Moshe Abutbul (illustrative)
Moshe Abutbul (illustrative)Flash90

Beit Shemesh residents are waiting with bated breath Thursday for a ruling from the High Court, due later in the day, on whether or not new elections will be held for mayor in the coming months.

A Jerusalem court ruled last month that, due to possible fraud and irregularities, residents of the city would be voting for mayor again, after incumbent Moshe Abutbul won a second term by a mere few hundred votes. Abutbul is seeking to appeal that ruling. The Court on Thursday will rule on whether or not he will be able to do so.

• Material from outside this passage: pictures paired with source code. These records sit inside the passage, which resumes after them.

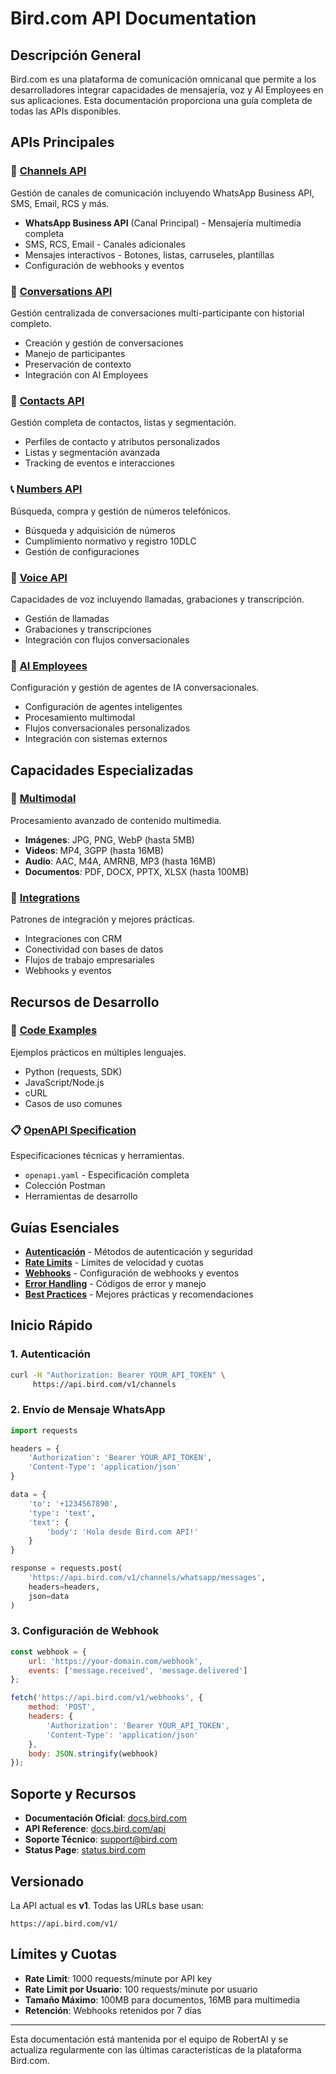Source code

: # Bird.com API Documentation

## Descripción General

Bird.com es una plataforma de comunicación omnicanal que permite a los desarrolladores integrar capacidades de mensajería, voz y AI Employees en sus aplicaciones. Esta documentación proporciona una guía completa de todas las APIs disponibles.

## APIs Principales

### 🚀 [Channels API](./channels/README.md)
Gestión de canales de comunicación incluyendo WhatsApp Business API, SMS, Email, RCS y más.

- **WhatsApp Business API** (Canal Principal) - Mensajería multimedia completa
- SMS, RCS, Email - Canales adicionales
- Mensajes interactivos - Botones, listas, carruseles, plantillas
- Configuración de webhooks y eventos

### 💬 [Conversations API](./conversations/README.md)
Gestión centralizada de conversaciones multi-participante con historial completo.

- Creación y gestión de conversaciones
- Manejo de participantes
- Preservación de contexto
- Integración con AI Employees

### 👥 [Contacts API](./contacts/README.md)
Gestión completa de contactos, listas y segmentación.

- Perfiles de contacto y atributos personalizados
- Listas y segmentación avanzada
- Tracking de eventos e interacciones

### 📞 [Numbers API](./numbers/README.md)
Búsqueda, compra y gestión de números telefónicos.

- Búsqueda y adquisición de números
- Cumplimiento normativo y registro 10DLC
- Gestión de configuraciones

### 🎤 [Voice API](./voice/README.md)
Capacidades de voz incluyendo llamadas, grabaciones y transcripción.

- Gestión de llamadas
- Grabaciones y transcripciones
- Integración con flujos conversacionales

### 🤖 [AI Employees](./ai-employees/README.md)
Configuración y gestión de agentes de IA conversacionales.

- Configuración de agentes inteligentes
- Procesamiento multimodal
- Flujos conversacionales personalizados
- Integración con sistemas externos

## Capacidades Especializadas

### 🎯 [Multimodal](./multimodal/README.md)
Procesamiento avanzado de contenido multimedia.

- **Imágenes**: JPG, PNG, WebP (hasta 5MB)
- **Videos**: MP4, 3GPP (hasta 16MB)
- **Audio**: AAC, M4A, AMRNB, MP3 (hasta 16MB)
- **Documentos**: PDF, DOCX, PPTX, XLSX (hasta 100MB)

### 🔧 [Integrations](./integrations/README.md)
Patrones de integración y mejores prácticas.

- Integraciones con CRM
- Conectividad con bases de datos
- Flujos de trabajo empresariales
- Webhooks y eventos

## Recursos de Desarrollo

### 📝 [Code Examples](./code-examples/README.md)
Ejemplos prácticos en múltiples lenguajes.

- Python (requests, SDK)
- JavaScript/Node.js
- cURL
- Casos de uso comunes

### 📋 [OpenAPI Specification](./openapi/README.md)
Especificaciones técnicas y herramientas.

- `openapi.yaml` - Especificación completa
- Colección Postman
- Herramientas de desarrollo

## Guías Esenciales

- [**Autenticación**](./authentication.md) - Métodos de autenticación y seguridad
- [**Rate Limits**](./rate-limits.md) - Límites de velocidad y cuotas
- [**Webhooks**](./webhooks.md) - Configuración de webhooks y eventos
- [**Error Handling**](./error-handling.md) - Códigos de error y manejo
- [**Best Practices**](./best-practices.md) - Mejores prácticas y recomendaciones

## Inicio Rápido

### 1. Autenticación
```bash
curl -H "Authorization: Bearer YOUR_API_TOKEN" \
     https://api.bird.com/v1/channels
```

### 2. Envío de Mensaje WhatsApp
```python
import requests

headers = {
    'Authorization': 'Bearer YOUR_API_TOKEN',
    'Content-Type': 'application/json'
}

data = {
    'to': '+1234567890',
    'type': 'text',
    'text': {
        'body': 'Hola desde Bird.com API!'
    }
}

response = requests.post(
    'https://api.bird.com/v1/channels/whatsapp/messages',
    headers=headers,
    json=data
)
```

### 3. Configuración de Webhook
```javascript
const webhook = {
    url: 'https://your-domain.com/webhook',
    events: ['message.received', 'message.delivered']
};

fetch('https://api.bird.com/v1/webhooks', {
    method: 'POST',
    headers: {
        'Authorization': 'Bearer YOUR_API_TOKEN',
        'Content-Type': 'application/json'
    },
    body: JSON.stringify(webhook)
});
```

## Soporte y Recursos

- **Documentación Oficial**: [docs.bird.com](https://docs.bird.com)
- **API Reference**: [docs.bird.com/api](https://docs.bird.com/api)
- **Soporte Técnico**: [support@bird.com](mailto:support@bird.com)
- **Status Page**: [status.bird.com](https://status.bird.com)

## Versionado

La API actual es **v1**. Todas las URLs base usan:
```
https://api.bird.com/v1/
```

## Límites y Cuotas

- **Rate Limit**: 1000 requests/minute por API key
- **Rate Limit por Usuario**: 100 requests/minute por usuario
- **Tamaño Máximo**: 100MB para documentos, 16MB para multimedia
- **Retención**: Webhooks retenidos por 7 días

---

Esta documentación está mantenida por el equipo de RobertAI y se actualiza regularmente con las últimas características de la plataforma Bird.com.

On election day itself, police arrested several hareidi-religious men in possession of an estimated 200 fake ID cards, which they had apparently been using to cast fraudulent votes. In addition, several residents said after the elections that when they had come to vote, they had been wrongly told that they had already voted. Dozens of residents have filed police complaints.

Attorney General Yehuda Weinstein was among those who called for new elections in wake of the fraud case. A police investigation of attempted fraud “shows a deliberate, systematic, organized” fraud attempt by dozens of people “who invested significant financial resources,” Weinstein wrote. The fraud was part of “a premeditated attempt to change the outcome of the elections,” he said.

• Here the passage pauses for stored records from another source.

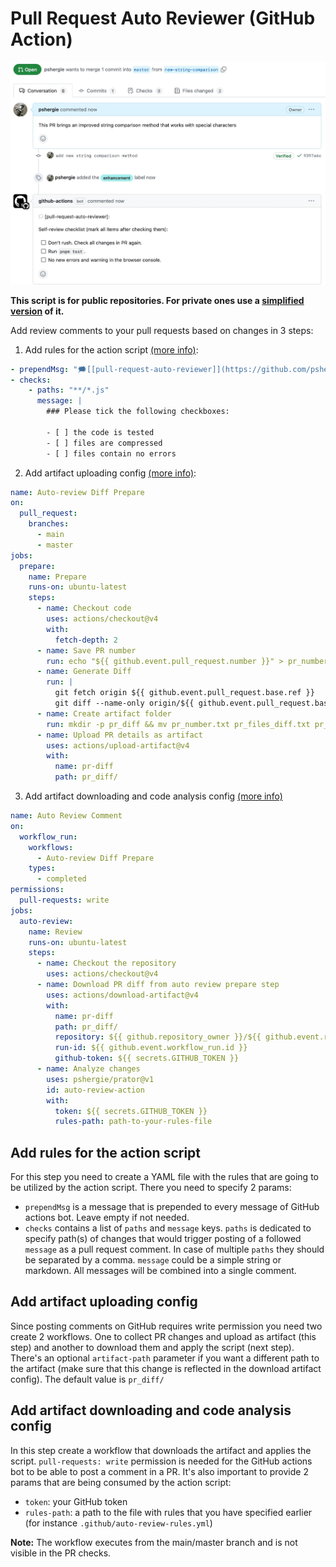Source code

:# Pull Request Auto Reviewer (GitHub Action)

![action example](./img/example.jpg)

__This script is for public repositories. For private ones use a [simplified version](https://github.com/pshergie/prator-private) of it.__

Add review comments to your pull requests based on changes in 3 steps:

1. Add rules for the action script [(more info)](#add-rules-for-the-action-script):

```yml
- prependMsg: "🗯️[[pull-request-auto-reviewer]](https://github.com/pshergie/prator):"
- checks:
    - paths: "**/*.js"
      message: |
        ### Please tick the following checkboxes:

        - [ ] the code is tested
        - [ ] files are compressed
        - [ ] files contain no errors
```

2. Add artifact uploading config [(more info)](#add-artifact-uploading-config):

```yml
name: Auto-review Diff Prepare
on:
  pull_request:
    branches:
      - main
      - master
jobs:
  prepare:
    name: Prepare
    runs-on: ubuntu-latest
    steps:
      - name: Checkout code
        uses: actions/checkout@v4
        with:
          fetch-depth: 2
      - name: Save PR number
        run: echo "${{ github.event.pull_request.number }}" > pr_number.txt
      - name: Generate Diff
        run: |
          git fetch origin ${{ github.event.pull_request.base.ref }}
          git diff --name-only origin/${{ github.event.pull_request.base.ref }}..${{ github.sha }} > pr_files_diff.txt
      - name: Create artifact folder
        run: mkdir -p pr_diff && mv pr_number.txt pr_files_diff.txt pr_diff/
      - name: Upload PR details as artifact
        uses: actions/upload-artifact@v4
        with:
          name: pr-diff
          path: pr_diff/
```

3. Add artifact downloading and code analysis config [(more info)](#add-artifact-downloading-and-code-analysis-config)

```yml
name: Auto Review Comment
on:
  workflow_run:
    workflows:
      - Auto-review Diff Prepare
    types:
      - completed
permissions:
  pull-requests: write
jobs:
  auto-review:
    name: Review
    runs-on: ubuntu-latest
    steps:
      - name: Checkout the repository
        uses: actions/checkout@v4
      - name: Download PR diff from auto review prepare step
        uses: actions/download-artifact@v4
        with:
          name: pr-diff
          path: pr_diff/
          repository: ${{ github.repository_owner }}/${{ github.event.repository.name }}
          run-id: ${{ github.event.workflow_run.id }}
          github-token: ${{ secrets.GITHUB_TOKEN }}
      - name: Analyze changes
        uses: pshergie/prator@v1
        id: auto-review-action
        with:
          token: ${{ secrets.GITHUB_TOKEN }}
          rules-path: path-to-your-rules-file
```

## Add rules for the action script

For this step you need to create a YAML file with the rules that are going to be utilized by the action script. There you need to specify 2 params:

- `prependMsg` is a message that is prepended to every message of GitHub actions bot. Leave empty if not needed.
- `checks` contains a list of `paths` and `message` keys. `paths` is dedicated to specify path(s) of changes that would trigger posting of a followed `message` as a pull request comment. In case of multiple `paths` they should be separated by a comma. `message` could be a simple string or markdown. All messages will be combined into a single comment.

## Add artifact uploading config

Since posting comments on GitHub requires write permission you need two create 2 workflows. One to collect PR changes and upload as artifact (this  step) and another to download them and apply the script (next step). There's an optional `artifact-path` parameter if you want a different path to the artifact (make sure that this change is reflected in the download artifact config). The default value is `pr_diff/`

## Add artifact downloading and code analysis config

In this step create a workflow that downloads the artifact and applies the script. `pull-requests: write` permission is needed for the GitHub actions bot to be able to post a comment in a PR. It's also important to provide 2 params that are being consumed by the action script:

- `token`: your GitHub token
- `rules-path`: a path to the file with rules that you have specified earlier (for instance `.github/auto-review-rules.yml`)

__Note:__ The workflow executes from the main/master branch and is not visible in the PR checks.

On Tuesday, Weinstein urged the Court to turn down two petitions by Abutbul and his supporters to allow the appeal process to proceed. Weinstein reiterated arguments that the scope of the planned elections fraud revealed in Beit Shemesh on elections day was such that fraud may have determined the results of the close elections race. There was no legal precedent or basis for appealing an election in which fraud was an issue and which a court ordered to be run again, he added.

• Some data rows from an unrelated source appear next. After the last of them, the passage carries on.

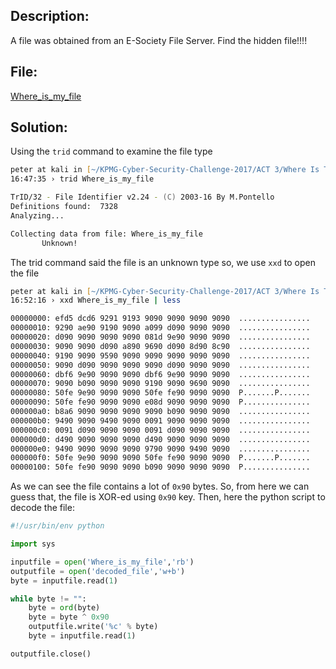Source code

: ## Description:
A file was obtained from an E-Society File Server. Find the hidden file!!!!

## File:
[Where_is_my_file](Where_is_my_file)

## Solution:

Using the ```trid``` command to examine the file type

```zsh
peter at kali in [~/KPMG-Cyber-Security-Challenge-2017/ACT 3/Where Is The File]  on git:master ✗  bb9ee5b "Add README.md file and deleted readme.txt file"
16:47:35 › trid Where_is_my_file 

TrID/32 - File Identifier v2.24 - (C) 2003-16 By M.Pontello
Definitions found:  7328
Analyzing...

Collecting data from file: Where_is_my_file
       Unknown!
```

The trid command said the file is an unknown type so, we use ```xxd``` to open the file

```zsh
peter at kali in [~/KPMG-Cyber-Security-Challenge-2017/ACT 3/Where Is The File]  on git:master ✗  bb9ee5b "Add README.md file and deleted readme.txt file"
16:52:16 › xxd Where_is_my_file | less

00000000: efd5 dcd6 9291 9193 9090 9090 9090 9090  ................
00000010: 9290 ae90 9190 9090 a099 d090 9090 9090  ................
00000020: d090 9090 9090 9090 081d 9e90 9090 9090  ................
00000030: 9090 9090 d090 a890 9690 d090 8d90 8c90  ................
00000040: 9190 9090 9590 9090 9090 9090 9090 9090  ................
00000050: 9090 d090 9090 9090 9090 d090 9090 9090  ................
00000060: dbf6 9e90 9090 9090 dbf6 9e90 9090 9090  ................
00000070: 9090 b090 9090 9090 9190 9090 9690 9090  ................
00000080: 50fe 9e90 9090 9090 50fe fe90 9090 9090  P.......P.......
00000090: 50fe fe90 9090 9090 e08d 9090 9090 9090  P...............
000000a0: b8a6 9090 9090 9090 9090 b090 9090 9090  ................
000000b0: 9490 9090 9490 9090 0091 9090 9090 9090  ................
000000c0: 0091 d090 9090 9090 0091 d090 9090 9090  ................
000000d0: d490 9090 9090 9090 d490 9090 9090 9090  ................
000000e0: 9490 9090 9090 9090 9790 9090 9490 9090  ................
000000f0: 50fe 9e90 9090 9090 50fe fe90 9090 9090  P.......P.......
00000100: 50fe fe90 9090 9090 b090 9090 9090 9090  P...............

```
As we can see the file contains a lot of ```0x90``` bytes. So, from here we can guess that, the file is XOR-ed using ```0x90``` key. Then, here the python script to decode the file:

```python
#!/usr/bin/env python

import sys

inputfile = open('Where_is_my_file','rb')
outputfile = open('decoded_file','w+b')
byte = inputfile.read(1)

while byte != "":
    byte = ord(byte)
    byte = byte ^ 0x90
    outputfile.write('%c' % byte)
    byte = inputfile.read(1)

outputfile.close()
```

In his petitions, Abutbul has said that his appeal would be intended “to remove the blemish and moral cloud from over an entire community that has been made out to be ‘fraudsters,’ and has no legal means by which to defend its good name. This is an untrue stigma, and the High Court would do well by restoring things to the proper proportion, and bringing Beit Shemesh residents the peace and quiet they have been hoping for,” he wrote.